Só que esse questionamento só existe porque infelizmente no Brasil e no Mundo, ser herói ou ser ofensivo depende não do feito, mas para quem foi feito. Partimos do exemplo da época do ataque dos Estados Unidos ao Iraque. O maior símbolo da invasão foi a derrubada da estátua de Saddam Hussein. Na época ninguém questionou se o ditador marcou história ou se o monumento tinha que ser mantido.

Monumentos no Brasil

Entre diversos monumentos que existe no Brasil, um deles é bem parecido com o de Edward Colston, na Inglaterra. Trata-se da estátua do português Joaquim Pereira Marinho, que fica em Salvador. Marinho ganhou toda a sua fortuna exatamente transportando africanos do Benin, do Togo, da Nigéria, Angola e Congo para serem escravizados no Brasil. Estima-se que ele trouxe 11.584 homens, mulheres e crianças. Algumas até mesmo após a Lei Eusébio de Queiroz, que proibia o tráfico. Fez uma fortuna com isso, morrendo deixando 8 mil contos de réis, o que seria equivalente a R$ 1 bilhão em valores atuais, além de 227 imóveis.
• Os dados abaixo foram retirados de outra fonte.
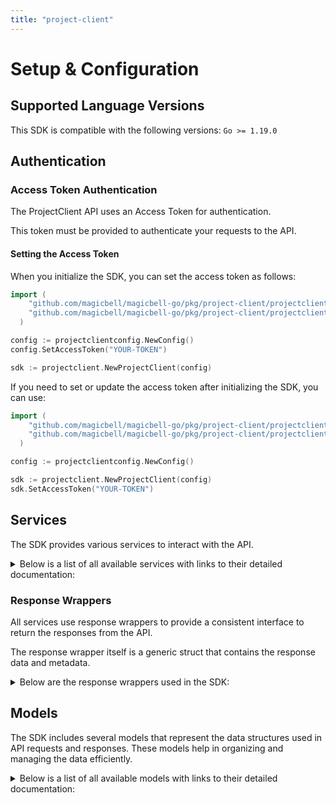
 ```yaml
---
title: "project-client"
---
```


# Setup & Configuration

## Supported Language Versions

This SDK is compatible with the following versions: `Go >= 1.19.0`

## Authentication

### Access Token Authentication

The ProjectClient API uses an Access Token for authentication.

This token must be provided to authenticate your requests to the API.

#### Setting the Access Token

When you initialize the SDK, you can set the access token as follows:

```go
import (
    "github.com/magicbell/magicbell-go/pkg/project-client/projectclient"
    "github.com/magicbell/magicbell-go/pkg/project-client/projectclientconfig"
  )

config := projectclientconfig.NewConfig()
config.SetAccessToken("YOUR-TOKEN")

sdk := projectclient.NewProjectClient(config)
```

If you need to set or update the access token after initializing the SDK, you can use:

```go
import (
    "github.com/magicbell/magicbell-go/pkg/project-client/projectclient"
    "github.com/magicbell/magicbell-go/pkg/project-client/projectclientconfig"
  )

config := projectclientconfig.NewConfig()

sdk := projectclient.NewProjectClient(config)
sdk.SetAccessToken("YOUR-TOKEN")
```

## Services

The SDK provides various services to interact with the API.

<details> 
<summary>Below is a list of all available services with links to their detailed documentation:</summary>

| Name                                                                    |
| :---------------------------------------------------------------------- |
| [BroadcastsService](services/broadcasts_service.md)       |
| [ChannelsService](services/channels_service.md)           |
| [EventsService](services/events_service.md)               |
| [IntegrationsService](services/integrations_service.md)   |
| [JwtService](services/jwt_service.md)                     |
| [NotificationsService](services/notifications_service.md) |
| [UsersService](services/users_service.md)                 |

</details>

### Response Wrappers

All services use response wrappers to provide a consistent interface to return the responses from the API.

The response wrapper itself is a generic struct that contains the response data and metadata.

<details>
<summary>Below are the response wrappers used in the SDK:</summary>

#### `ProjectClientResponse[T]`

This response wrapper is used to return the response data from the API. It contains the following fields:

| Name     | Type                            | Description                                 |
| :------- | :------------------------------ | :------------------------------------------ |
| Data     | `T`                             | The body of the API response                |
| Metadata | `ProjectClientResponseMetadata` | Status code and headers returned by the API |

#### `ProjectClientError`

This response wrapper is used to return an error. It contains the following fields:

| Name     | Type                            | Description                                 |
| :------- | :------------------------------ | :------------------------------------------ |
| Err      | `error`                         | The error that occurred                     |
| Body     | `T`                             | The body of the API response                |
| Metadata | `ProjectClientResponseMetadata` | Status code and headers returned by the API |

#### `ProjectClientResponseMetadata`

This struct is shared by both response wrappers and contains the following fields:

| Name       | Type                | Description                                      |
| :--------- | :------------------ | :----------------------------------------------- |
| Headers    | `map[string]string` | A map containing the headers returned by the API |
| StatusCode | `int`               | The status code returned by the API              |

</details>

## Models

The SDK includes several models that represent the data structures used in API requests and responses. These models help in organizing and managing the data efficiently.

<details> 
<summary>Below is a list of all available models with links to their detailed documentation:</summary>

| Name                                                                                    | Description |
| :-------------------------------------------------------------------------------------- | :---------- |
| [BroadcastCollection](models/broadcast_collection.md)                     |             |
| [Broadcast](models/broadcast.md)                                          |             |
| [CategoryDeliveryConfig](models/category_delivery_config.md)              |             |
| [InboxTokenResponseCollection](models/inbox_token_response_collection.md) |             |
| [InboxTokenResponse](models/inbox_token_response.md)                      |             |
| [DiscardResult](models/discard_result.md)                                 |             |
| [ApnsTokenCollection](models/apns_token_collection.md)                    |             |
| [ApnsToken](models/apns_token.md)                                         |             |
| [ExpoTokenCollection](models/expo_token_collection.md)                    |             |
| [ExpoToken](models/expo_token.md)                                         |             |
| [FcmTokenCollection](models/fcm_token_collection.md)                      |             |
| [FcmToken](models/fcm_token.md)                                           |             |
| [SlackTokenCollection](models/slack_token_collection.md)                  |             |
| [SlackToken](models/slack_token.md)                                       |             |
| [TeamsTokenCollection](models/teams_token_collection.md)                  |             |
| [TeamsToken](models/teams_token.md)                                       |             |
| [WebPushTokenCollection](models/web_push_token_collection.md)             |             |
| [WebPushToken](models/web_push_token.md)                                  |             |
| [EventCollection](models/event_collection.md)                             |             |
| [Event](models/event.md)                                                  |             |
| [IntegrationConfigCollection](models/integration_config_collection.md)    |             |
| [ApnsConfigCollection](models/apns_config_collection.md)                  |             |
| [ApnsConfigPayload](models/apns_config_payload.md)                        |             |
| [AwssnsConfigCollection](models/awssns_config_collection.md)              |             |
| [AwssnsConfigPayload](models/awssns_config_payload.md)                    |             |
| [EventSourceConfigCollection](models/event_source_config_collection.md)   |             |
| [EventSourceConfigPayload](models/event_source_config_payload.md)         |             |
| [ExpoConfigCollection](models/expo_config_collection.md)                  |             |
| [ExpoConfigPayload](models/expo_config_payload.md)                        |             |
| [FcmConfigCollection](models/fcm_config_collection.md)                    |             |
| [FcmConfigPayload](models/fcm_config_payload.md)                          |             |
| [GithubConfigCollection](models/github_config_collection.md)              |             |
| [GithubConfigPayload](models/github_config_payload.md)                    |             |
| [InboxConfigCollection](models/inbox_config_collection.md)                |             |
| [InboxConfigPayload](models/inbox_config_payload.md)                      |             |
| [MailgunConfigCollection](models/mailgun_config_collection.md)            |             |
| [MailgunConfigPayload](models/mailgun_config_payload.md)                  |             |
| [PingConfigCollection](models/ping_config_collection.md)                  |             |
| [PingConfigPayload](models/ping_config_payload.md)                        |             |
| [SendgridConfigCollection](models/sendgrid_config_collection.md)          |             |
| [SendgridConfigPayload](models/sendgrid_config_payload.md)                |             |
| [SesConfigCollection](models/ses_config_collection.md)                    |             |
| [SesConfigPayload](models/ses_config_payload.md)                          |             |
| [SlackConfigCollection](models/slack_config_collection.md)                |             |
| [SlackConfigPayload](models/slack_config_payload.md)                      |             |
| [StripeConfigCollection](models/stripe_config_collection.md)              |             |
| [StripeConfigPayload](models/stripe_config_payload.md)                    |             |
| [TemplatesConfigCollection](models/templates_config_collection.md)        |             |
| [TwilioConfigCollection](models/twilio_config_collection.md)              |             |
| [TwilioConfigPayload](models/twilio_config_payload.md)                    |             |
| [WebpushConfigCollection](models/webpush_config_collection.md)            |             |
| [WebpushConfigPayload](models/webpush_config_payload.md)                  |             |
| [AccessTokenCollection](models/access_token_collection.md)                |             |
| [CreateProjectTokenRequest](models/create_project_token_request.md)       |             |
| [CreateTokenResponse](models/create_token_response.md)                    |             |
| [DiscardTokenResponse](models/discard_token_response.md)                  |             |
| [CreateUserTokenRequest](models/create_user_token_request.md)             |             |
| [DeliveryPlanCollection](models/delivery_plan_collection.md)              |             |
| [UserCollection](models/user_collection.md)                               |             |
| [User](models/user.md)                                                    |             |
| [Links](models/links.md)                                                  |             |
| [IntegrationConfig](models/integration_config.md)                         |             |
| [ApnsConfig](models/apns_config.md)                                       |             |
| [AwssnsConfig](models/awssns_config.md)                                   |             |
| [EventSourceConfig](models/event_source_config.md)                        |             |
| [ExpoConfig](models/expo_config.md)                                       |             |
| [FcmConfig](models/fcm_config.md)                                         |             |
| [GithubConfig](models/github_config.md)                                   |             |
| [InboxConfig](models/inbox_config.md)                                     |             |
| [MailgunConfig](models/mailgun_config.md)                                 |             |
| [PingConfig](models/ping_config.md)                                       |             |
| [SendgridConfig](models/sendgrid_config.md)                               |             |
| [SesConfig](models/ses_config.md)                                         |             |
| [SlackConfig](models/slack_config.md)                                     |             |
| [StripeConfig](models/stripe_config.md)                                   |             |
| [TemplatesConfig](models/templates_config.md)                             |             |
| [TwilioConfig](models/twilio_config.md)                                   |             |
| [WebpushConfig](models/webpush_config.md)                                 |             |
| [AccessToken](models/access_token.md)                                     |             |
| [DeliveryPlan](models/delivery_plan.md)                                   |             |

</details>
Acontece que toda a crueldade de Marinho foi “apagada” porque no fim da vida, ele fez algumas obras de caridade e fornecia crédito a comerciantes, algo similar ao que ocorreu com Colston na Inglaterra.
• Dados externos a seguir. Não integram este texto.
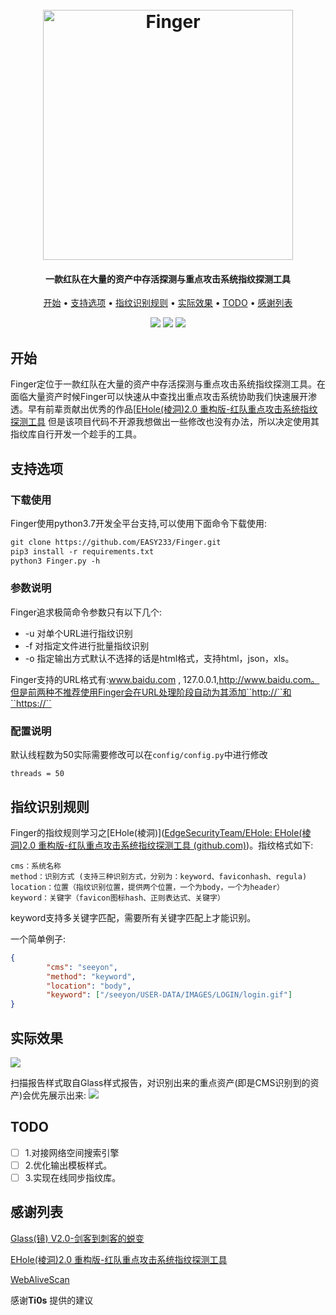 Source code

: <h1 align="center">
  <br>
  <img src="https://picbed.easy233.top//imgQQ%E6%88%AA%E5%9B%BE20210603085018.png" width="400px" alt="Finger">
</h1>

<h4 align="center">一款红队在大量的资产中存活探测与重点攻击系统指纹探测工具</h4>

<p align="center">
  <a href="#开始">开始</a> •
  <a href="#支持选项">支持选项</a> •
  <a href="#指纹识别规则">指纹识别规则</a> •
  <a href="#实际效果">实际效果</a> •
  <a href="#todo">TODO</a> •
  <a href="#感谢列表">感谢列表</a>
</p>

<p align="center">
    <img src="https://img.shields.io/badge/Author-EASY-da282a">
    <img src="https://img.shields.io/badge/language-python3.7-da282a"></a>
    <img src="https://img.shields.io/badge/version-V4.0-da282a">
</p>


## 开始

Finger定位于一款红队在大量的资产中存活探测与重点攻击系统指纹探测工具。在面临大量资产时候Finger可以快速从中查找出重点攻击系统协助我们快速展开渗透。早有前辈贡献出优秀的作品[[EHole(棱洞)2.0 重构版-红队重点攻击系统指纹探测工具](https://github.com/EdgeSecurityTeam/EHole) 但是该项目代码不开源我想做出一些修改也没有办法，所以决定使用其指纹库自行开发一个趁手的工具。

## 支持选项

### 下载使用

Finger使用python3.7开发全平台支持,可以使用下面命令下载使用:

```html
git clone https://github.com/EASY233/Finger.git
pip3 install -r requirements.txt
python3 Finger.py -h
```

### 参数说明

Finger追求极简命令参数只有以下几个:

- -u  对单个URL进行指纹识别
- -f   对指定文件进行批量指纹识别
- -o  指定输出方式默认不选择的话是html格式，支持html，json，xls。

Finger支持的URL格式有:www.baidu.com , 127.0.0.1,http://www.baidu.com。但是前两种不推荐使用Finger会在URL处理阶段自动为其添加``http://``和``https://``

### 配置说明

默认线程数为50实际需要修改可以在`config/config.py`中进行修改

```
threads = 50
```

## 指纹识别规则

Finger的指纹规则学习之[EHole(棱洞)]([EdgeSecurityTeam/EHole: EHole(棱洞)2.0 重构版-红队重点攻击系统指纹探测工具 (github.com)](https://github.com/EdgeSecurityTeam/EHole))。指纹格式如下:

```
cms：系统名称
method：识别方式 (支持三种识别方式，分别为：keyword、faviconhash、regula)
location：位置（指纹识别位置，提供两个位置，一个为body，一个为header）
keyword：关键字（favicon图标hash、正则表达式、关键字）
```

keyword支持多关键字匹配，需要所有关键字匹配上才能识别。

一个简单例子:

```json
{
		"cms": "seeyon",
		"method": "keyword",
		"location": "body",
		"keyword": ["/seeyon/USER-DATA/IMAGES/LOGIN/login.gif"]
}
```

## 实际效果

![](https://picbed.easy233.top//imgimage-20210603090340543.png)

扫描报告样式取自Glass样式报告，对识别出来的重点资产(即是CMS识别到的资产)会优先展示出来:
![](https://picbed.easy233.top//imgimage-20210603090736766.png)

## TODO

- [ ] 1.对接网络空间搜索引擎
- [ ] 2.优化输出模板样式。
- [ ] 3.实现在线同步指纹库。

## 感谢列表

[Glass(镜) V2.0-剑客到刺客的蜕变](https://github.com/s7ckTeam/Glass)

[EHole(棱洞)2.0 重构版-红队重点攻击系统指纹探测工具](https://github.com/EdgeSecurityTeam/EHole)

[WebAliveScan](https://github.com/broken5/WebAliveScan)

感谢**Ti0s** 提供的建议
Outras homenagens que chamam a atenção são aos de Bandeirantes, como Anhanguera,  Borba-gato, Fernão Dias entre muitos outros. E isso acontece, como disse, porque no Brasil, quanto mais rico você for, maior a chance de ser visto como um herói, não importa a atrocidade que faça.
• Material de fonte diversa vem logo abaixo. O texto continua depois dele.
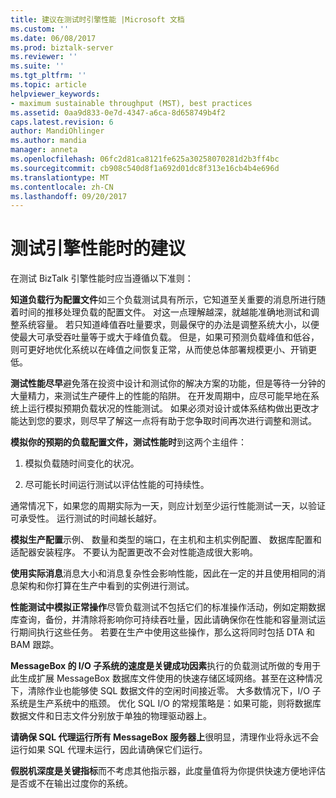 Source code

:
 ```yaml
---
title: 建议在测试时引擎性能 |Microsoft 文档
ms.custom: ''
ms.date: 06/08/2017
ms.prod: biztalk-server
ms.reviewer: ''
ms.suite: ''
ms.tgt_pltfrm: ''
ms.topic: article
helpviewer_keywords:
- maximum sustainable throughput (MST), best practices
ms.assetid: 0aa9d833-0e7d-4347-a6ca-8d658749b4f2
caps.latest.revision: 6
author: MandiOhlinger
ms.author: mandia
manager: anneta
ms.openlocfilehash: 06fc2d81ca8121fe625a30258070281d2b3ff4bc
ms.sourcegitcommit: cb908c540d8f1a692d01dc8f313e16cb4b4e696d
ms.translationtype: MT
ms.contentlocale: zh-CN
ms.lasthandoff: 09/20/2017
---
```

# <a name="recommendations-when-testing-engine-performance"></a>测试引擎性能时的建议
在测试 BizTalk 引擎性能时应当遵循以下准则：  
  
 **知道负载行为配置文件**如三个负载测试具有所示，它知道至关重要的消息所进行随着时间的推移处理负载的配置文件。  对这一点理解越深，就越能准确地测试和调整系统容量。 若只知道峰值吞吐量要求，则最保守的办法是调整系统大小，以便使最大可承受吞吐量等于或大于峰值负载。 但是，如果可预测负载峰值和低谷，则可更好地优化系统以在峰值之间恢复正常，从而使总体部署规模更小、开销更低。  
  
 **测试性能尽早**避免落在投资中设计和测试你的解决方案的功能，但是等待一分钟的大量精力，来测试生产硬件上的性能的陷阱。 在开发周期中，应尽可能早地在系统上运行模拟预期负载状况的性能测试。 如果必须对设计或体系结构做出更改才能达到您的要求，则尽早了解这一点将有助于您争取时间再次进行调整和测试。  
  
 **模拟你的预期的负载配置文件，测试性能时**到这两个主组件：  
  
1.  模拟负载随时间变化的状况。  
  
2.  尽可能长时间运行测试以评估性能的可持续性。  
  
 通常情况下，如果您的周期实际为一天，则应计划至少运行性能测试一天，以验证可承受性。 运行测试的时间越长越好。  
  
 **模拟生产配置**示例、 数量和类型的端口，在主机和主机实例配置、 数据库配置和适配器安装程序。 不要认为配置更改不会对性能造成很大影响。  
  
 **使用实际消息**消息大小和消息复杂性会影响性能，因此在一定的并且使用相同的消息架构和你打算在生产中看到的实例进行测试。  
  
 **性能测试中模拟正常操作**尽管负载测试不包括它们的标准操作活动，例如定期数据库查询，备份，并清除将影响你可持续吞吐量，因此请确保你在性能和容量测试运行期间执行这些任务。 若要在生产中使用这些操作，那么这将同时包括 DTA 和 BAM 跟踪。  
  
 **MessageBox 的 I/O 子系统的速度是关键成功因素**执行的负载测试所做的专用于此生成扩展 MessageBox 数据库文件使用的快速存储区域网络。甚至在这种情况下，清除作业也能够使 SQL 数据文件的空闲时间接近零。 大多数情况下，I/O 子系统是生产系统中的瓶颈。 优化 SQL I/O 的常规策略是：如果可能，则将数据库数据文件和日志文件分别放于单独的物理驱动器上。  
  
 **请确保 SQL 代理运行所有 MessageBox 服务器上**很明显，清理作业将永远不会运行如果 SQL 代理未运行，因此请确保它们运行。  
  
 **假脱机深度是关键指标**而不考虑其他指示器，此度量值将为你提供快速方便地评估是否或不在输出过度你的系统。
E isso resume bem os Bandeirantes, que foram tratados como responsáveis pela expansão do país para o centro, em busca de riquezas mineiras, porém, estes personagens da nossa história escravizaram cerca de 400 mil índios, além de matado outros milhares

Duque de Caxias é outro caso, homenageado dando nomes a diversas cidades pelo Brasil, ruas, além de monumentos em diversas regiões, a justificativa é que Luís Alves de Lima e Silva é um herói nacional por ter contido diversas revoluções e mantido o país unido. Só que Duque de Caxias era escravocrata e tinha verdadeiro desprezo por povos que fossem considerados inferior à elite. Além disso, o personagem que é tão reverenciado por todos os cantos do Brasil matou milhares de brasileiros em diversas regiões do país, sendo que boa parte apenas buscava melhores condições de vida ou até mesmo derrubar a monarquia, o que ocorreu, por exemplo, anos depois, através de Marechal Deodoro da Fonseca e dos militares.

Ou seja, mais uma vez, temos o caso de alguém que é homenageado porque protegia os interesses da elite e matou índios e negros.

Talvez o problema de o Brasil repetir sempre desastres do passado é exatamente esse histórico conciliador e de homenagens a ditadores, escravocratas e assassinos. Até quando, por exemplo, viveremos também em cidades ou ruas que carregam nomes desse tipo de pessoas. Parte da evolução é revisar e condenar erros do passado. É fundamental estudar para definir quem realmente deve ser visto como ídolo no Brasil, para que o povo não acabe acreditando em falsos mitos.